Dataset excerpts
· · ·

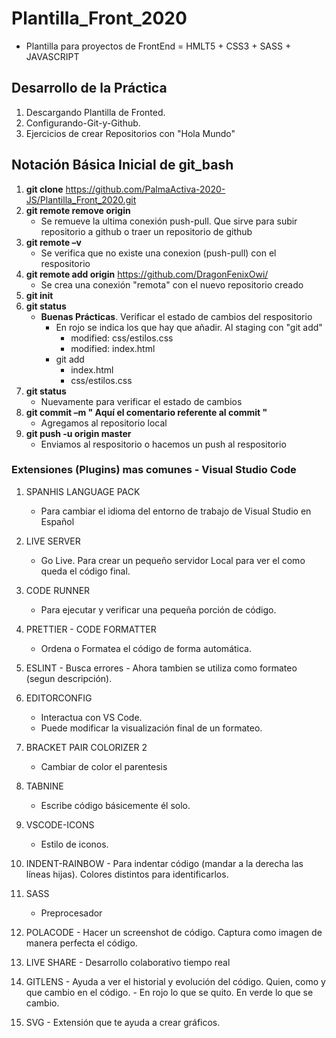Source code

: # Plantilla_Front_2020
   - Plantilla para proyectos de FrontEnd = HMLT5 + CSS3 + SASS + JAVASCRIPT
## Desarrollo de la Práctica 
 1. Descargando Plantilla de Fronted.
 2. Configurando-Git-y-Github.
 2. Ejercicios de crear Repositorios con "Hola Mundo"

## Notación Básica Inicial de git_bash
 1. **git clone** https://github.com/PalmaActiva-2020-JS/Plantilla_Front_2020.git
 2. **git remote remove origin**
    - Se remueve la ultima conexión push-pull. Que sirve para subir repositorio a github o traer un repositorio de github
 3. **git remote –v**
    - Se verifica que no existe una conexion (push-pull) con el respositorio
 4. **git remote add origin** https://github.com/DragonFenixOwi/
    - Se crea una conexión "remota" con el nuevo repositorio creado
 5. **git init**
 6. **git status**
    - **Buenas Prácticas**. Verificar el estado de cambios del respositorio
        - En rojo se indica los que hay que añadir. Al staging con "git add"
            - modified:   css/estilos.css
            - modified:   index.html
        - git add 
            - index.html  
            - css/estilos.css
 7. **git status**              
    - Nuevamente para verificar el estado de cambios
 8. **git commit –m " Aquí el comentario referente al commit "**
    - Agregamos al repositorio local
 5. **git push -u origin master**
    - Enviamos al respositorio o hacemos un push al respositorio  



### Extensiones (Plugins) mas comunes - Visual Studio Code 

 1. SPANHIS LANGUAGE PACK
    - Para cambiar el idioma del entorno de trabajo de Visual Studio en Español

 2. LIVE SERVER
    - Go Live. Para crear un pequeño servidor Local para ver el como queda el código final.
    
 3. CODE RUNNER
    - Para ejecutar y verificar una pequeña porción de código. 
        
 4. PRETTIER - CODE FORMATTER
    - Ordena o Formatea el código de forma automática. 

 5.  ESLINT
    - Busca errores
    - Ahora tambien se utiliza como formateo (segun descripción).       
        
 6. EDITORCONFIG
    - Interactua con VS Code.
    - Puede modificar la visualización final de un formateo.  

 7. BRACKET PAIR COLORIZER 2
    - Cambiar de color el parentesis 
    
 8. TABNINE
    - Escribe código básicemente él solo. 

 9. VSCODE-ICONS
    - Estilo de iconos.
    
 10. INDENT-RAINBOW
    - Para indentar código (mandar a la derecha las líneas hijas). Colores distintos para identificarlos.

 11. SASS
        - Preprocesador

 12. POLACODE
    - Hacer un screenshot de código. Captura como imagen de manera perfecta el código.
        
 13. LIVE SHARE 
    - Desarrollo colaborativo tiempo real
 14. GITLENS
    - Ayuda a ver el historial y evolución del código. Quien, como y que cambio en el código.
    - En rojo lo que se quito. En verde lo que se cambio.
    
 15. SVG
    - Extensión que te ayuda a crear gráficos.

· · ·

» Task to complete
Would you print, exactly as written, every line above from the one holding "- Se verifica" through the one holding "9. VSCODE-ICONS", with both included and no other lines?

» Output for this exercise
    - Se verifica que no existe una conexion (push-pull) con el respositorio
 4. **git remote add origin** https://github.com/DragonFenixOwi/
    - Se crea una conexión "remota" con el nuevo repositorio creado
 5. **git init**
 6. **git status**
    - **Buenas Prácticas**. Verificar el estado de cambios del respositorio
        - En rojo se indica los que hay que añadir. Al staging con "git add"
            - modified:   css/estilos.css
            - modified:   index.html
        - git add 
            - index.html  
            - css/estilos.css
 7. **git status**              
    - Nuevamente para verificar el estado de cambios
 8. **git commit –m " Aquí el comentario referente al commit "**
    - Agregamos al repositorio local
 5. **git push -u origin master**
    - Enviamos al respositorio o hacemos un push al respositorio  



### Extensiones (Plugins) mas comunes - Visual Studio Code 

 1. SPANHIS LANGUAGE PACK
    - Para cambiar el idioma del entorno de trabajo de Visual Studio en Español

 2. LIVE SERVER
    - Go Live. Para crear un pequeño servidor Local para ver el como queda el código final.
    
 3. CODE RUNNER
    - Para ejecutar y verificar una pequeña porción de código. 
        
 4. PRETTIER - CODE FORMATTER
    - Ordena o Formatea el código de forma automática. 

 5.  ESLINT
    - Busca errores
    - Ahora tambien se utiliza como formateo (segun descripción).       
        
 6. EDITORCONFIG
    - Interactua con VS Code.
    - Puede modificar la visualización final de un formateo.  

 7. BRACKET PAIR COLORIZER 2
    - Cambiar de color el parentesis 
    
 8. TABNINE
    - Escribe código básicemente él solo. 

 9. VSCODE-ICONS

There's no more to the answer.